Set down all of the entries below word for word, with the pictures left out.

Data for analysis >>
[Start of Attachment]
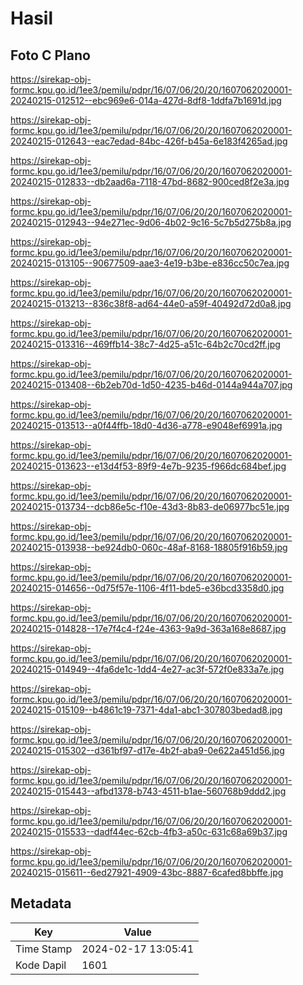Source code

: # Hasil

## Foto C Plano

https://sirekap-obj-formc.kpu.go.id/1ee3/pemilu/pdpr/16/07/06/20/20/1607062020001-20240215-012512--ebc969e6-014a-427d-8df8-1ddfa7b1691d.jpg

https://sirekap-obj-formc.kpu.go.id/1ee3/pemilu/pdpr/16/07/06/20/20/1607062020001-20240215-012643--eac7edad-84bc-426f-b45a-6e183f4265ad.jpg

https://sirekap-obj-formc.kpu.go.id/1ee3/pemilu/pdpr/16/07/06/20/20/1607062020001-20240215-012833--db2aad6a-7118-47bd-8682-900ced8f2e3a.jpg

https://sirekap-obj-formc.kpu.go.id/1ee3/pemilu/pdpr/16/07/06/20/20/1607062020001-20240215-012943--94e271ec-9d06-4b02-9c16-5c7b5d275b8a.jpg

https://sirekap-obj-formc.kpu.go.id/1ee3/pemilu/pdpr/16/07/06/20/20/1607062020001-20240215-013105--90677509-aae3-4e19-b3be-e836cc50c7ea.jpg

https://sirekap-obj-formc.kpu.go.id/1ee3/pemilu/pdpr/16/07/06/20/20/1607062020001-20240215-013213--836c38f8-ad64-44e0-a59f-40492d72d0a8.jpg

https://sirekap-obj-formc.kpu.go.id/1ee3/pemilu/pdpr/16/07/06/20/20/1607062020001-20240215-013316--469ffb14-38c7-4d25-a51c-64b2c70cd2ff.jpg

https://sirekap-obj-formc.kpu.go.id/1ee3/pemilu/pdpr/16/07/06/20/20/1607062020001-20240215-013408--6b2eb70d-1d50-4235-b46d-0144a944a707.jpg

https://sirekap-obj-formc.kpu.go.id/1ee3/pemilu/pdpr/16/07/06/20/20/1607062020001-20240215-013513--a0f44ffb-18d0-4d36-a778-e9048ef6991a.jpg

https://sirekap-obj-formc.kpu.go.id/1ee3/pemilu/pdpr/16/07/06/20/20/1607062020001-20240215-013623--e13d4f53-89f9-4e7b-9235-f966dc684bef.jpg

https://sirekap-obj-formc.kpu.go.id/1ee3/pemilu/pdpr/16/07/06/20/20/1607062020001-20240215-013734--dcb86e5c-f10e-43d3-8b83-de06977bc51e.jpg

https://sirekap-obj-formc.kpu.go.id/1ee3/pemilu/pdpr/16/07/06/20/20/1607062020001-20240215-013938--be924db0-060c-48af-8168-18805f916b59.jpg

https://sirekap-obj-formc.kpu.go.id/1ee3/pemilu/pdpr/16/07/06/20/20/1607062020001-20240215-014656--0d75f57e-1106-4f11-bde5-e36bcd3358d0.jpg

https://sirekap-obj-formc.kpu.go.id/1ee3/pemilu/pdpr/16/07/06/20/20/1607062020001-20240215-014828--17e7f4c4-f24e-4363-9a9d-363a168e8687.jpg

https://sirekap-obj-formc.kpu.go.id/1ee3/pemilu/pdpr/16/07/06/20/20/1607062020001-20240215-014949--4fa6de1c-1dd4-4e27-ac3f-572f0e833a7e.jpg

https://sirekap-obj-formc.kpu.go.id/1ee3/pemilu/pdpr/16/07/06/20/20/1607062020001-20240215-015109--b4861c19-7371-4da1-abc1-307803bedad8.jpg

https://sirekap-obj-formc.kpu.go.id/1ee3/pemilu/pdpr/16/07/06/20/20/1607062020001-20240215-015302--d361bf97-d17e-4b2f-aba9-0e622a451d56.jpg

https://sirekap-obj-formc.kpu.go.id/1ee3/pemilu/pdpr/16/07/06/20/20/1607062020001-20240215-015443--afbd1378-b743-4511-b1ae-560768b9ddd2.jpg

https://sirekap-obj-formc.kpu.go.id/1ee3/pemilu/pdpr/16/07/06/20/20/1607062020001-20240215-015533--dadf44ec-62cb-4fb3-a50c-631c68a69b37.jpg

https://sirekap-obj-formc.kpu.go.id/1ee3/pemilu/pdpr/16/07/06/20/20/1607062020001-20240215-015611--6ed27921-4909-43bc-8887-6cafed8bbffe.jpg


## Metadata

| Key        | Value               |
| ---------- | ------------------- |
| Time Stamp | 2024-02-17 13:05:41 |
| Kode Dapil | 1601                |



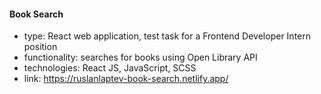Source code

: #### Book Search

-   type: React web application, test task for a Frontend Developer Intern position
-   functionality: searches for books using Open Library API
-   technologies: React JS, JavaScript, SCSS
-   link: https://ruslanlaptev-book-search.netlify.app/
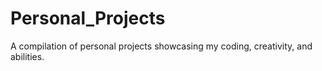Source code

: # Personal_Projects
A compilation of personal projects showcasing my coding, creativity, and abilities.
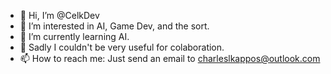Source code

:- 👋 Hi, I’m @CelkDev
- 👀 I’m interested in AI, Game Dev, and the sort.
- 🌱 I’m currently learning AI.
- 💞️ Sadly I couldn't be very useful for colaboration.
- 📫 How to reach me: Just send an email to charleslkappos@outlook.com

<!---
CelkDev/CelkDev is a ✨ special ✨ repository because its `README.md` (this file) appears on your GitHub profile.
You can click the Preview link to take a look at your changes.
--->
[End of Attachment]
Task solution >>
Source code

: # Hasil

## Foto C Plano

https://sirekap-obj-formc.kpu.go.id/1ee3/pemilu/pdpr/16/07/06/20/20/1607062020001-20240215-012512--ebc969e6-014a-427d-8df8-1ddfa7b1691d.jpg

https://sirekap-obj-formc.kpu.go.id/1ee3/pemilu/pdpr/16/07/06/20/20/1607062020001-20240215-012643--eac7edad-84bc-426f-b45a-6e183f4265ad.jpg

https://sirekap-obj-formc.kpu.go.id/1ee3/pemilu/pdpr/16/07/06/20/20/1607062020001-20240215-012833--db2aad6a-7118-47bd-8682-900ced8f2e3a.jpg

https://sirekap-obj-formc.kpu.go.id/1ee3/pemilu/pdpr/16/07/06/20/20/1607062020001-20240215-012943--94e271ec-9d06-4b02-9c16-5c7b5d275b8a.jpg

https://sirekap-obj-formc.kpu.go.id/1ee3/pemilu/pdpr/16/07/06/20/20/1607062020001-20240215-013105--90677509-aae3-4e19-b3be-e836cc50c7ea.jpg

https://sirekap-obj-formc.kpu.go.id/1ee3/pemilu/pdpr/16/07/06/20/20/1607062020001-20240215-013213--836c38f8-ad64-44e0-a59f-40492d72d0a8.jpg

https://sirekap-obj-formc.kpu.go.id/1ee3/pemilu/pdpr/16/07/06/20/20/1607062020001-20240215-013316--469ffb14-38c7-4d25-a51c-64b2c70cd2ff.jpg

https://sirekap-obj-formc.kpu.go.id/1ee3/pemilu/pdpr/16/07/06/20/20/1607062020001-20240215-013408--6b2eb70d-1d50-4235-b46d-0144a944a707.jpg

https://sirekap-obj-formc.kpu.go.id/1ee3/pemilu/pdpr/16/07/06/20/20/1607062020001-20240215-013513--a0f44ffb-18d0-4d36-a778-e9048ef6991a.jpg

https://sirekap-obj-formc.kpu.go.id/1ee3/pemilu/pdpr/16/07/06/20/20/1607062020001-20240215-013623--e13d4f53-89f9-4e7b-9235-f966dc684bef.jpg

https://sirekap-obj-formc.kpu.go.id/1ee3/pemilu/pdpr/16/07/06/20/20/1607062020001-20240215-013734--dcb86e5c-f10e-43d3-8b83-de06977bc51e.jpg

https://sirekap-obj-formc.kpu.go.id/1ee3/pemilu/pdpr/16/07/06/20/20/1607062020001-20240215-013938--be924db0-060c-48af-8168-18805f916b59.jpg

https://sirekap-obj-formc.kpu.go.id/1ee3/pemilu/pdpr/16/07/06/20/20/1607062020001-20240215-014656--0d75f57e-1106-4f11-bde5-e36bcd3358d0.jpg

https://sirekap-obj-formc.kpu.go.id/1ee3/pemilu/pdpr/16/07/06/20/20/1607062020001-20240215-014828--17e7f4c4-f24e-4363-9a9d-363a168e8687.jpg

https://sirekap-obj-formc.kpu.go.id/1ee3/pemilu/pdpr/16/07/06/20/20/1607062020001-20240215-014949--4fa6de1c-1dd4-4e27-ac3f-572f0e833a7e.jpg

https://sirekap-obj-formc.kpu.go.id/1ee3/pemilu/pdpr/16/07/06/20/20/1607062020001-20240215-015109--b4861c19-7371-4da1-abc1-307803bedad8.jpg

https://sirekap-obj-formc.kpu.go.id/1ee3/pemilu/pdpr/16/07/06/20/20/1607062020001-20240215-015302--d361bf97-d17e-4b2f-aba9-0e622a451d56.jpg

https://sirekap-obj-formc.kpu.go.id/1ee3/pemilu/pdpr/16/07/06/20/20/1607062020001-20240215-015443--afbd1378-b743-4511-b1ae-560768b9ddd2.jpg

https://sirekap-obj-formc.kpu.go.id/1ee3/pemilu/pdpr/16/07/06/20/20/1607062020001-20240215-015533--dadf44ec-62cb-4fb3-a50c-631c68a69b37.jpg

https://sirekap-obj-formc.kpu.go.id/1ee3/pemilu/pdpr/16/07/06/20/20/1607062020001-20240215-015611--6ed27921-4909-43bc-8887-6cafed8bbffe.jpg


## Metadata

| Key        | Value               |
| ---------- | ------------------- |
| Time Stamp | 2024-02-17 13:05:41 |
| Kode Dapil | 1601                |



Source code

: #### Book Search

-   type: React web application, test task for a Frontend Developer Intern position
-   functionality: searches for books using Open Library API
-   technologies: React JS, JavaScript, SCSS
-   link: https://ruslanlaptev-book-search.netlify.app/
Source code

: # Personal_Projects
A compilation of personal projects showcasing my coding, creativity, and abilities.
Source code

:- 👋 Hi, I’m @CelkDev
- 👀 I’m interested in AI, Game Dev, and the sort.
- 🌱 I’m currently learning AI.
- 💞️ Sadly I couldn't be very useful for colaboration.
- 📫 How to reach me: Just send an email to charleslkappos@outlook.com

<!---
CelkDev/CelkDev is a ✨ special ✨ repository because its `README.md` (this file) appears on your GitHub profile.
You can click the Preview link to take a look at your changes.
--->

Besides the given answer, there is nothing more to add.